## DATA FOR REVIEW
···

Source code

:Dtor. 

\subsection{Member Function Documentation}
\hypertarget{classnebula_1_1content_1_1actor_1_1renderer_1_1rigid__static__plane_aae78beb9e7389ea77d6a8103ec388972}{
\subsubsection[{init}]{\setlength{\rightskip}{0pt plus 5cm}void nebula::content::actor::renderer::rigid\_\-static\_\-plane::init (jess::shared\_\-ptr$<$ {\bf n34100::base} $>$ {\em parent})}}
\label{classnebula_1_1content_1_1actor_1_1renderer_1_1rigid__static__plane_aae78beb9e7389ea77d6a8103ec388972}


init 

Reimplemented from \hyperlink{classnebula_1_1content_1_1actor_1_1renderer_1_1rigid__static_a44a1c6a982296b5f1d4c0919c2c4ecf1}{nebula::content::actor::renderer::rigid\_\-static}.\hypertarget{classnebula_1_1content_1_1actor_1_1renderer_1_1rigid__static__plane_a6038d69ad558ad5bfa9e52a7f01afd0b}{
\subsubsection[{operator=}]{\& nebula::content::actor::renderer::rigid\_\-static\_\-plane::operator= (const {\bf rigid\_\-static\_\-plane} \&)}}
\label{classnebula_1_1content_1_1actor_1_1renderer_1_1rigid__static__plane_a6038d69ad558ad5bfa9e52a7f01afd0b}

···

## YOUR INSTRUCTIONS
Set down the full listing. Keep every line exact.

## ANSWER SPACE
Source code

:Dtor. 

\subsection{Member Function Documentation}
\hypertarget{classnebula_1_1content_1_1actor_1_1renderer_1_1rigid__static__plane_aae78beb9e7389ea77d6a8103ec388972}{
\subsubsection[{init}]{\setlength{\rightskip}{0pt plus 5cm}void nebula::content::actor::renderer::rigid\_\-static\_\-plane::init (jess::shared\_\-ptr$<$ {\bf n34100::base} $>$ {\em parent})}}
\label{classnebula_1_1content_1_1actor_1_1renderer_1_1rigid__static__plane_aae78beb9e7389ea77d6a8103ec388972}


init 

Reimplemented from \hyperlink{classnebula_1_1content_1_1actor_1_1renderer_1_1rigid__static_a44a1c6a982296b5f1d4c0919c2c4ecf1}{nebula::content::actor::renderer::rigid\_\-static}.\hypertarget{classnebula_1_1content_1_1actor_1_1renderer_1_1rigid__static__plane_a6038d69ad558ad5bfa9e52a7f01afd0b}{
\subsubsection[{operator=}]{\& nebula::content::actor::renderer::rigid\_\-static\_\-plane::operator= (const {\bf rigid\_\-static\_\-plane} \&)}}
\label{classnebula_1_1content_1_1actor_1_1renderer_1_1rigid__static__plane_a6038d69ad558ad5bfa9e52a7f01afd0b}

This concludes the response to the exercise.